● TASK PROMPT: Go through the entries below. Copy out every line that contains "using".

● RECORD EXCERPTS:
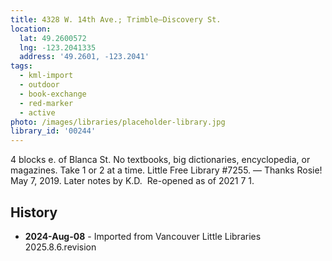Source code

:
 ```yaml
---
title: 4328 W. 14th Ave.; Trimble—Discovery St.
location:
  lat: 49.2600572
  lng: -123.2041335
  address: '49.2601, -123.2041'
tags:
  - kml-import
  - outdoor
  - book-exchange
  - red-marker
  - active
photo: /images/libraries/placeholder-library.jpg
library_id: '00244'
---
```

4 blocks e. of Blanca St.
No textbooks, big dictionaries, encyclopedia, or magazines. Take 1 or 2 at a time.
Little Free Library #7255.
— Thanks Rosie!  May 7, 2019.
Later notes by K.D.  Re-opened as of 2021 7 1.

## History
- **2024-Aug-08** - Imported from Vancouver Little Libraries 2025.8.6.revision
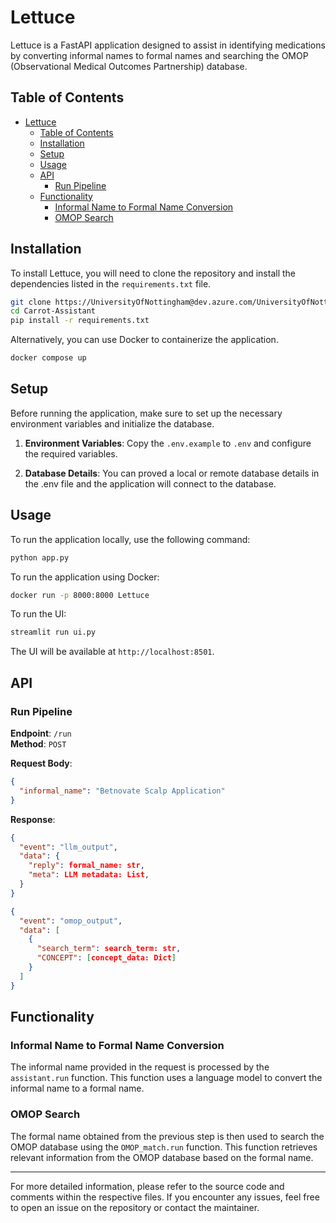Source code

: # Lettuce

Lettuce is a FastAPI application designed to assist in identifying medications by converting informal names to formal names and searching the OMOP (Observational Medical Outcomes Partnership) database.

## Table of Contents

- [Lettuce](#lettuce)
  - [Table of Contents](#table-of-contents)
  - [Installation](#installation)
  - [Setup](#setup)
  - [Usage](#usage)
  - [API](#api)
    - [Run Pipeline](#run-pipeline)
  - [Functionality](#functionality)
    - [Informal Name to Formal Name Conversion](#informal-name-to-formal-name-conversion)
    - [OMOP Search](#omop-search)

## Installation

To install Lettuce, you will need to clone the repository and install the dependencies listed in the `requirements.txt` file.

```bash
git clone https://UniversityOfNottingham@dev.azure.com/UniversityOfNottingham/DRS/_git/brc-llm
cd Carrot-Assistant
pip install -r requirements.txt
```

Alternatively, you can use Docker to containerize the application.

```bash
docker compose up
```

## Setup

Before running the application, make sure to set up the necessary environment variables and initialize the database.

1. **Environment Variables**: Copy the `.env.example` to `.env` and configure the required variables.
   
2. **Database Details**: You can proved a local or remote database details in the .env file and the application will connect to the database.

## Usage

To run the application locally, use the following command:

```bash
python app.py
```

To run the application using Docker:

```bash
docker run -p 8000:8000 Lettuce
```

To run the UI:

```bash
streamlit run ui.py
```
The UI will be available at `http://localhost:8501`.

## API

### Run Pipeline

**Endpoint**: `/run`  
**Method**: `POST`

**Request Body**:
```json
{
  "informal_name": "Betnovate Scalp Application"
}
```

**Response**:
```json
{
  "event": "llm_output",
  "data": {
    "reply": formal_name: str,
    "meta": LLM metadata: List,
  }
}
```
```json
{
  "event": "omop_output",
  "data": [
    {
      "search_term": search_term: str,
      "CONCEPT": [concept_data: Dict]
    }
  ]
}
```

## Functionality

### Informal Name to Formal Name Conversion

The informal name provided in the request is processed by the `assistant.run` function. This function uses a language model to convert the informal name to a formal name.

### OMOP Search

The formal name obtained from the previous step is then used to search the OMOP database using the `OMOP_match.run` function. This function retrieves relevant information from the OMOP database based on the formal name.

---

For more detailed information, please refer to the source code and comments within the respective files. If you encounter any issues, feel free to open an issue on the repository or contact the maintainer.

* * *

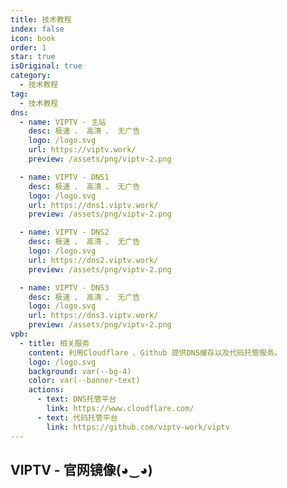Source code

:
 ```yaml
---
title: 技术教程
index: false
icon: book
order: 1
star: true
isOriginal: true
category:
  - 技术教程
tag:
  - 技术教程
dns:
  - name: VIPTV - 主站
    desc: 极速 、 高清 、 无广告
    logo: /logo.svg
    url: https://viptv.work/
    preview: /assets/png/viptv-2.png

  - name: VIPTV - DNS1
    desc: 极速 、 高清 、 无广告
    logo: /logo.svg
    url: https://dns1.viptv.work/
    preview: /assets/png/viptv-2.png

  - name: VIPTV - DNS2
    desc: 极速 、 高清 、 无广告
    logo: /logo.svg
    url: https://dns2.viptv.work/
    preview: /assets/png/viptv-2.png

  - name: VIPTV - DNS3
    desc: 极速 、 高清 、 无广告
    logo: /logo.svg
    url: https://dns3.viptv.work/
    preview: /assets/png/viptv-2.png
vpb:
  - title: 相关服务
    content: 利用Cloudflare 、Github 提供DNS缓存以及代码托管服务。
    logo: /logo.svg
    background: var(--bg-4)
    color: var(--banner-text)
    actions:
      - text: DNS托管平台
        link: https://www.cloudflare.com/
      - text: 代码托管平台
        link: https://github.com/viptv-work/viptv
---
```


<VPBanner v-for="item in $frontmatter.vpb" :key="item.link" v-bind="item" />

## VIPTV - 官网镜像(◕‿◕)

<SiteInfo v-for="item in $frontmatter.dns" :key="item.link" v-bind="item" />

...

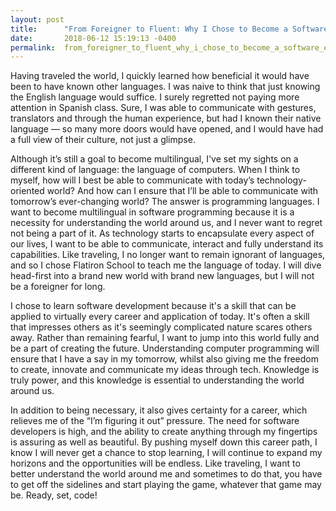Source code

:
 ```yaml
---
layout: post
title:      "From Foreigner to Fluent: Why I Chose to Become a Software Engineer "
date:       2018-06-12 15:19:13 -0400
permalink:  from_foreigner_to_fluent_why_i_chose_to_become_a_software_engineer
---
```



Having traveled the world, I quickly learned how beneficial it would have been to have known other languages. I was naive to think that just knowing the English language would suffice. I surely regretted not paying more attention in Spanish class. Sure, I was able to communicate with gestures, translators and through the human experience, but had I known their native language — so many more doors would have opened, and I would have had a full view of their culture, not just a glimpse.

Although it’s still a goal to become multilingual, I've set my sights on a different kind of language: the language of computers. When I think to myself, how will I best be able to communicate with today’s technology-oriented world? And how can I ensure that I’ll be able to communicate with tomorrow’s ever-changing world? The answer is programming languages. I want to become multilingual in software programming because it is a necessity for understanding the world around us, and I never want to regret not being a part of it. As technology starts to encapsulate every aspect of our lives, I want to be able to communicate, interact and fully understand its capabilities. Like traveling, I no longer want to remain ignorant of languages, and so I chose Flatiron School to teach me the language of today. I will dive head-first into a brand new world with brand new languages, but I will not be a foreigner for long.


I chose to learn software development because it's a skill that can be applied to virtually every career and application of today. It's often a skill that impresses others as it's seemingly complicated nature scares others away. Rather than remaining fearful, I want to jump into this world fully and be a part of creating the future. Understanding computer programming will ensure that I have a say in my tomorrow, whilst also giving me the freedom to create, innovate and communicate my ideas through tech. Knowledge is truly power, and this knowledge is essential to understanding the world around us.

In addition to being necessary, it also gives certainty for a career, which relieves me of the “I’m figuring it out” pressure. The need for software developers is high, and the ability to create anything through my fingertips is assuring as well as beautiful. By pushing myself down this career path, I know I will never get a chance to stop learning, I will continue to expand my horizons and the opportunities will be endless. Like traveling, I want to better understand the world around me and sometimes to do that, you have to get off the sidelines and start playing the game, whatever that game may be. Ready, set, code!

● ANSWER SPACE:
To run the application using Docker:
The formal name obtained from the previous step is then used to search the OMOP database using the `OMOP_match.run` function. This function retrieves relevant information from the OMOP database based on the formal name.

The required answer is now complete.